(EXERCISE INSTRUCTIONS) Transcribe only the last portion of the material: exactly the lines from the one with "think because submodules)." through the end, inclusive.
______
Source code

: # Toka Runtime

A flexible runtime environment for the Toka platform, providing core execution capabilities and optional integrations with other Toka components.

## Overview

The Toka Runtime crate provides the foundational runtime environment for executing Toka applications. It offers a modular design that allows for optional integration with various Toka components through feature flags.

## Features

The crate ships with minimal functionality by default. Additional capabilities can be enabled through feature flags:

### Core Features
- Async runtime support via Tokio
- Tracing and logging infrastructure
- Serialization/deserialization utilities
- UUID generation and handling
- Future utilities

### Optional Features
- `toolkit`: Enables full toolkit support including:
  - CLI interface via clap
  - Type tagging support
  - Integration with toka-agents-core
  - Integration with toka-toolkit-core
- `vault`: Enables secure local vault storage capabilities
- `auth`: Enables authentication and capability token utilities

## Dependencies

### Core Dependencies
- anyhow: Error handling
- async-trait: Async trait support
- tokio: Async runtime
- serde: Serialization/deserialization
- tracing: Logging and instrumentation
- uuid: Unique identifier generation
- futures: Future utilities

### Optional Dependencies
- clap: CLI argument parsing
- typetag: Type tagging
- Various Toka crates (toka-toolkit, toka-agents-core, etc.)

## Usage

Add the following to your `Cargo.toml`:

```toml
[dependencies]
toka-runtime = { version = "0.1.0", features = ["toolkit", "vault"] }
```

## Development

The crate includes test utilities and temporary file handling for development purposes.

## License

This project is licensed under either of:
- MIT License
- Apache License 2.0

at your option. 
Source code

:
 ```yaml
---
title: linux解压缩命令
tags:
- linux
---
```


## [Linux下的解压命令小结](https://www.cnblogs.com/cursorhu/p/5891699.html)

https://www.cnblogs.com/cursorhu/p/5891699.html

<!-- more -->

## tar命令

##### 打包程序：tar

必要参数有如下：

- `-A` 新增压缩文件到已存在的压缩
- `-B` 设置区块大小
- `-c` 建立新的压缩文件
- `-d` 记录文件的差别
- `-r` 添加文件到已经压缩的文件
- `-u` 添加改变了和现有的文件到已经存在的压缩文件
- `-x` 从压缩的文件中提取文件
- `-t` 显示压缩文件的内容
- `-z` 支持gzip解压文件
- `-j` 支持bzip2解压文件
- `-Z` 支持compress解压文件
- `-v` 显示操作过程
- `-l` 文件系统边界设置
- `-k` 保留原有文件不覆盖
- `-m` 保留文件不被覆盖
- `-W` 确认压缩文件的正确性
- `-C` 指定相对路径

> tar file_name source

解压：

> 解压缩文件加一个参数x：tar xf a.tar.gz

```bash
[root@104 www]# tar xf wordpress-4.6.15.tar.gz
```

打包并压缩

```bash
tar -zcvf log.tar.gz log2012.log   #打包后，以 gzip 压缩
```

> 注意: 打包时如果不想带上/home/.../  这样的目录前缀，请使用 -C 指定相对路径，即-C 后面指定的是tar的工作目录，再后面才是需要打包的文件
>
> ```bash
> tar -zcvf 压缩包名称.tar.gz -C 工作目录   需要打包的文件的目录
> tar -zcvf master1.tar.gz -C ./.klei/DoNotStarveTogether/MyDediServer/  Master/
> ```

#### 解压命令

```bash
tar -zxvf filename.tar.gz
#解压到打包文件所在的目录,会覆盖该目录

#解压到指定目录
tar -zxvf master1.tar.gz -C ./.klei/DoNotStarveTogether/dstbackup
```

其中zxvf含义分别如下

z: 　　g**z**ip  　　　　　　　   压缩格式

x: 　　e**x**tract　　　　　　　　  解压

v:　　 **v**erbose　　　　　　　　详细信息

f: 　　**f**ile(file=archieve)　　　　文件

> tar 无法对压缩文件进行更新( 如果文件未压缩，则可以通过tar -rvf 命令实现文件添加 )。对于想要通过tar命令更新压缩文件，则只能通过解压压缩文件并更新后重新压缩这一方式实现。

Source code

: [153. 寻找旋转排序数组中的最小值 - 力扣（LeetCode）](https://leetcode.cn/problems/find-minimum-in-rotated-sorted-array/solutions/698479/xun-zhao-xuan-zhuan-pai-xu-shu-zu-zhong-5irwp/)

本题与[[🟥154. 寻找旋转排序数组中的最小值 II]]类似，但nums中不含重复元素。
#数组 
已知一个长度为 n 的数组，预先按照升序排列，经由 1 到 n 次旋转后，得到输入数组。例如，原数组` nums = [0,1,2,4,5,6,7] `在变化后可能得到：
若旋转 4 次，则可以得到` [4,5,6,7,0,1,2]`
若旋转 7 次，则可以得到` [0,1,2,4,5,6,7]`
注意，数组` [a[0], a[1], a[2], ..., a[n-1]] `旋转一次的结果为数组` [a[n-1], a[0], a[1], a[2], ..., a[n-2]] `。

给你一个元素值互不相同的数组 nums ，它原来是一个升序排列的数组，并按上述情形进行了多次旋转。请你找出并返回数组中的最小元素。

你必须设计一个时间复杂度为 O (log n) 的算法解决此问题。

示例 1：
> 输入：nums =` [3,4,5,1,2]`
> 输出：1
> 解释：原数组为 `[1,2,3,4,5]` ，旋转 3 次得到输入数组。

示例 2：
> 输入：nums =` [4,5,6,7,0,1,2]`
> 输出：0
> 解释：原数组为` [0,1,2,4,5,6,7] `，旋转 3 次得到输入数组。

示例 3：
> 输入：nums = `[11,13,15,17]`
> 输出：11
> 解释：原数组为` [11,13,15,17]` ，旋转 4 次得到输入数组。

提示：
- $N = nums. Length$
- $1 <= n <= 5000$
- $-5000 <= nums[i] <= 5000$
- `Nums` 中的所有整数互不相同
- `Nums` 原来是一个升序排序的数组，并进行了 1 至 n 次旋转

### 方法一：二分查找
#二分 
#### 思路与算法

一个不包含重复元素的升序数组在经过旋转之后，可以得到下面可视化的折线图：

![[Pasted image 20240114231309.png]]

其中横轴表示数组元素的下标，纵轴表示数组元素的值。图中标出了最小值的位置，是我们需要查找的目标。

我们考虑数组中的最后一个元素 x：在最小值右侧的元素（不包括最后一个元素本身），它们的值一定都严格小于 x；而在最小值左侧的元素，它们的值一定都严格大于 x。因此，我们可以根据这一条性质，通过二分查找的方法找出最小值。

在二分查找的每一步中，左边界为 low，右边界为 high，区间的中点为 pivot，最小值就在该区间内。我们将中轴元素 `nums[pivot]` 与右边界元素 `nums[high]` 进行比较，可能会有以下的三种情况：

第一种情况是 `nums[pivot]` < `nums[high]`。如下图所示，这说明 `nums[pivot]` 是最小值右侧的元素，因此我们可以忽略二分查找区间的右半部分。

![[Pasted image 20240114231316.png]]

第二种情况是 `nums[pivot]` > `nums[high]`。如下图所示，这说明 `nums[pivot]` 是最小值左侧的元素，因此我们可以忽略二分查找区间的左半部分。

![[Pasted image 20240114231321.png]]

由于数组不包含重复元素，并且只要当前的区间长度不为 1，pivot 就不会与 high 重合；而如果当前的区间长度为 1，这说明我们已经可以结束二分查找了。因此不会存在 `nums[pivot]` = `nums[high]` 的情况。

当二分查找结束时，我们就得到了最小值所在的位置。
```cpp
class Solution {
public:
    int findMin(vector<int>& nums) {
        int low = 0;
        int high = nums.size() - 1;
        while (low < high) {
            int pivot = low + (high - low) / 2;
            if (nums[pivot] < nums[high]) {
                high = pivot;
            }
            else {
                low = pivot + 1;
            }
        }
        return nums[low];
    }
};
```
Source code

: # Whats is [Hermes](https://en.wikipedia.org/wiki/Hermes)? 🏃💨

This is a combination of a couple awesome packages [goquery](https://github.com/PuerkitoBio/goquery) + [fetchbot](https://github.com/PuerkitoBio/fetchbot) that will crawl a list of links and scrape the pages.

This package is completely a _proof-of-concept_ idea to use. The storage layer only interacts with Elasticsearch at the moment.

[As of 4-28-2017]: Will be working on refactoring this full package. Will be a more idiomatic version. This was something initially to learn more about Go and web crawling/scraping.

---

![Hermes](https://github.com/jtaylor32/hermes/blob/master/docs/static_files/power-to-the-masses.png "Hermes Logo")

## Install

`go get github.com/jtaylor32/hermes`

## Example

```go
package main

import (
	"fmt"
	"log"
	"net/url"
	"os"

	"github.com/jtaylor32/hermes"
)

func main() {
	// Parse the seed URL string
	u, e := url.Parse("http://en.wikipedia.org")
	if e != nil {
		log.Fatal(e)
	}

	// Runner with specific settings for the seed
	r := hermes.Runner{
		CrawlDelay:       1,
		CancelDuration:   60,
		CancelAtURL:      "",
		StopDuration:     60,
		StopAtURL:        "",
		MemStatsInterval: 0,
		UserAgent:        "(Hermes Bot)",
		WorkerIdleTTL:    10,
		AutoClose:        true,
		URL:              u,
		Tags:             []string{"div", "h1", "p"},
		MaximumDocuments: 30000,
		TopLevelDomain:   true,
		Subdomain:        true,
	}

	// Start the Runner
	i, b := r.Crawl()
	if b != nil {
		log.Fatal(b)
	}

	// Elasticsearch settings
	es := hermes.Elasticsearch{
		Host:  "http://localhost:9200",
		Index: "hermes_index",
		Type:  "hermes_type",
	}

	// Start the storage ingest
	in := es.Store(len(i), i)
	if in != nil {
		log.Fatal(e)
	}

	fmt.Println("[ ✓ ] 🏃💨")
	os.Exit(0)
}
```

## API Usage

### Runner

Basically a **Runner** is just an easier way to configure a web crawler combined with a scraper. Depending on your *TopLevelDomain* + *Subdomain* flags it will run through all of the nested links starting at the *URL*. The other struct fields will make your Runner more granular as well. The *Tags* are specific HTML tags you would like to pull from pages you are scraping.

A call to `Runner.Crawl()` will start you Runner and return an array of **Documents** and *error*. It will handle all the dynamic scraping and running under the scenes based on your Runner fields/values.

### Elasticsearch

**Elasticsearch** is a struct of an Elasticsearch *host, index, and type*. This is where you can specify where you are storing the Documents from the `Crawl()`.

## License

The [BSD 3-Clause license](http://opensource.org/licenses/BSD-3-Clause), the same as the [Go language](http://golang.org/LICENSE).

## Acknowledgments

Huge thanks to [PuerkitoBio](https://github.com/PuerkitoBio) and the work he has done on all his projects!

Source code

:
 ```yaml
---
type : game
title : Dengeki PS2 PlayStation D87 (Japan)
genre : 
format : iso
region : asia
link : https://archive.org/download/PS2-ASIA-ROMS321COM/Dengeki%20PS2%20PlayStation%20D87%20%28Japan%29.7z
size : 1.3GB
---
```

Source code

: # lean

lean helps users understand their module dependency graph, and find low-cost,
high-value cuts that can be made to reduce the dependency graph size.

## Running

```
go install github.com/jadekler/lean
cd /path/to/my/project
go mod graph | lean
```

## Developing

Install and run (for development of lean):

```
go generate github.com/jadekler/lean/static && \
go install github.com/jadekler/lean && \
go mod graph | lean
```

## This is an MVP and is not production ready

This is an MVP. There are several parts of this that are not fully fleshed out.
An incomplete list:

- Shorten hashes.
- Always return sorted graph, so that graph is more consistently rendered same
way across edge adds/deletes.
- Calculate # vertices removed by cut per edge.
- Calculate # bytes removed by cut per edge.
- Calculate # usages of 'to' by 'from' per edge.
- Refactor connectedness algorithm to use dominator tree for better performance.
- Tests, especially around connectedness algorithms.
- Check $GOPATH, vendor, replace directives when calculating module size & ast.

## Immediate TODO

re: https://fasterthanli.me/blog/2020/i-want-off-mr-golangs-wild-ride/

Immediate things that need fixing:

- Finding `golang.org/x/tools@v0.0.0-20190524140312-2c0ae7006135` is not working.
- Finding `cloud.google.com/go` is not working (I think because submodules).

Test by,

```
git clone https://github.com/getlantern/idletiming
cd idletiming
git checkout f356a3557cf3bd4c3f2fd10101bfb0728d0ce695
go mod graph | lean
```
______
(WRITTEN RESPONSE)
- Finding `cloud.google.com/go` is not working (I think because submodules).

Test by,

```
git clone https://github.com/getlantern/idletiming
cd idletiming
git checkout f356a3557cf3bd4c3f2fd10101bfb0728d0ce695
go mod graph | lean
```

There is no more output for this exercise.